DATA UNDER STUDY START

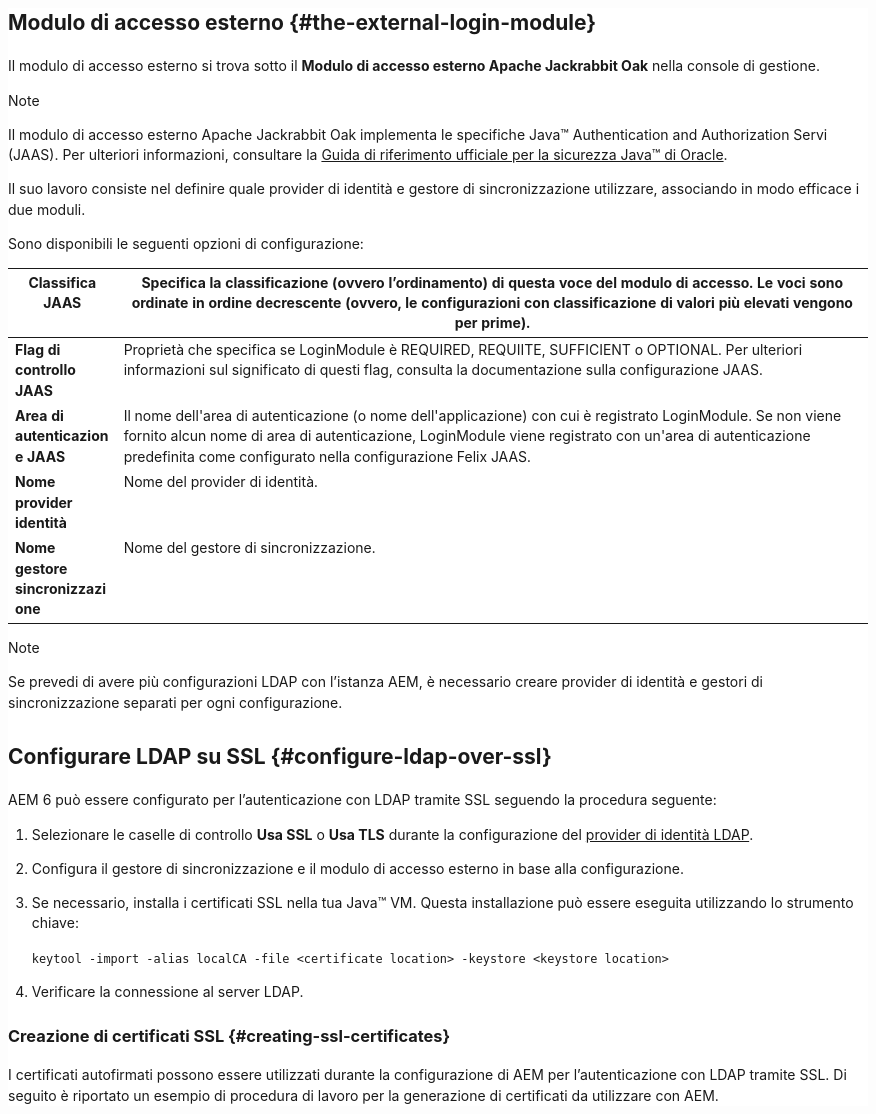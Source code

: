 ## Modulo di accesso esterno {#the-external-login-module}

Il modulo di accesso esterno si trova sotto il **Modulo di accesso esterno Apache Jackrabbit Oak** nella console di gestione.

>[!NOTE]
>
>Il modulo di accesso esterno Apache Jackrabbit Oak implementa le specifiche Java™ Authentication and Authorization Servi (JAAS). Per ulteriori informazioni, consultare la [Guida di riferimento ufficiale per la sicurezza Java™ di Oracle](https://docs.oracle.com/javase/8/docs/technotes/guides/security/jaas/JAASRefGuide.html).

Il suo lavoro consiste nel definire quale provider di identità e gestore di sincronizzazione utilizzare, associando in modo efficace i due moduli.

Sono disponibili le seguenti opzioni di configurazione:

| **Classifica JAAS** | Specifica la classificazione (ovvero l’ordinamento) di questa voce del modulo di accesso. Le voci sono ordinate in ordine decrescente (ovvero, le configurazioni con classificazione di valori più elevati vengono per prime). |
|---|---|
| **Flag di controllo JAAS** | Proprietà che specifica se LoginModule è REQUIRED, REQUIITE, SUFFICIENT o OPTIONAL. Per ulteriori informazioni sul significato di questi flag, consulta la documentazione sulla configurazione JAAS. |
| **Area di autenticazione JAAS** | Il nome dell&#39;area di autenticazione (o nome dell&#39;applicazione) con cui è registrato LoginModule. Se non viene fornito alcun nome di area di autenticazione, LoginModule viene registrato con un&#39;area di autenticazione predefinita come configurato nella configurazione Felix JAAS. |
| **Nome provider identità** | Nome del provider di identità. |
| **Nome gestore sincronizzazione** | Nome del gestore di sincronizzazione. |

>[!NOTE]
>
>Se prevedi di avere più configurazioni LDAP con l’istanza AEM, è necessario creare provider di identità e gestori di sincronizzazione separati per ogni configurazione.

## Configurare LDAP su SSL {#configure-ldap-over-ssl}

AEM 6 può essere configurato per l’autenticazione con LDAP tramite SSL seguendo la procedura seguente:

1. Selezionare le caselle di controllo **Usa SSL** o **Usa TLS** durante la configurazione del [provider di identità LDAP](#configuring-the-ldap-identity-provider).
1. Configura il gestore di sincronizzazione e il modulo di accesso esterno in base alla configurazione.
1. Se necessario, installa i certificati SSL nella tua Java™ VM. Questa installazione può essere eseguita utilizzando lo strumento chiave:

   `keytool -import -alias localCA -file <certificate location> -keystore <keystore location>`

1. Verificare la connessione al server LDAP.

### Creazione di certificati SSL {#creating-ssl-certificates}

I certificati autofirmati possono essere utilizzati durante la configurazione di AEM per l’autenticazione con LDAP tramite SSL. Di seguito è riportato un esempio di procedura di lavoro per la generazione di certificati da utilizzare con AEM.
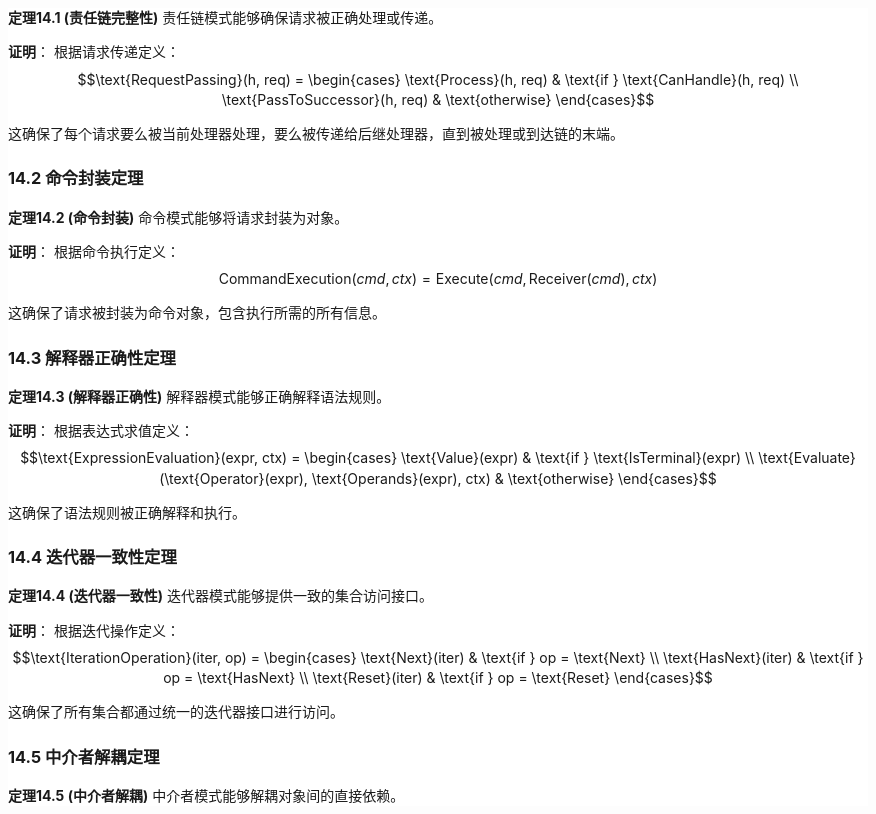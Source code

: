 **定理14.1 (责任链完整性)**
责任链模式能够确保请求被正确处理或传递。

**证明**：
根据请求传递定义：
$$\text{RequestPassing}(h, req) = \begin{cases}
\text{Process}(h, req) & \text{if } \text{CanHandle}(h, req) \\
\text{PassToSuccessor}(h, req) & \text{otherwise}
\end{cases}$$

这确保了每个请求要么被当前处理器处理，要么被传递给后继处理器，直到被处理或到达链的末端。

### 14.2 命令封装定理

**定理14.2 (命令封装)**
命令模式能够将请求封装为对象。

**证明**：
根据命令执行定义：
$$\text{CommandExecution}(cmd, ctx) = \text{Execute}(cmd, \text{Receiver}(cmd), ctx)$$

这确保了请求被封装为命令对象，包含执行所需的所有信息。

### 14.3 解释器正确性定理

**定理14.3 (解释器正确性)**
解释器模式能够正确解释语法规则。

**证明**：
根据表达式求值定义：
$$\text{ExpressionEvaluation}(expr, ctx) = \begin{cases}
\text{Value}(expr) & \text{if } \text{IsTerminal}(expr) \\
\text{Evaluate}(\text{Operator}(expr), \text{Operands}(expr), ctx) & \text{otherwise}
\end{cases}$$

这确保了语法规则被正确解释和执行。

### 14.4 迭代器一致性定理

**定理14.4 (迭代器一致性)**
迭代器模式能够提供一致的集合访问接口。

**证明**：
根据迭代操作定义：
$$\text{IterationOperation}(iter, op) = \begin{cases}
\text{Next}(iter) & \text{if } op = \text{Next} \\
\text{HasNext}(iter) & \text{if } op = \text{HasNext} \\
\text{Reset}(iter) & \text{if } op = \text{Reset}
\end{cases}$$

这确保了所有集合都通过统一的迭代器接口进行访问。

### 14.5 中介者解耦定理

**定理14.5 (中介者解耦)**
中介者模式能够解耦对象间的直接依赖。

DATA UNDER STUDY END

**EXERCISE BRIEF:** If a line in the entries includes the word "iter", copy that line out.

**ANSWER TO THIS EXERCISE:**
$$\text{IterationOperation}(iter, op) = \begin{cases}
\text{Next}(iter) & \text{if } op = \text{Next} \\
\text{HasNext}(iter) & \text{if } op = \text{HasNext} \\
\text{Reset}(iter) & \text{if } op = \text{Reset}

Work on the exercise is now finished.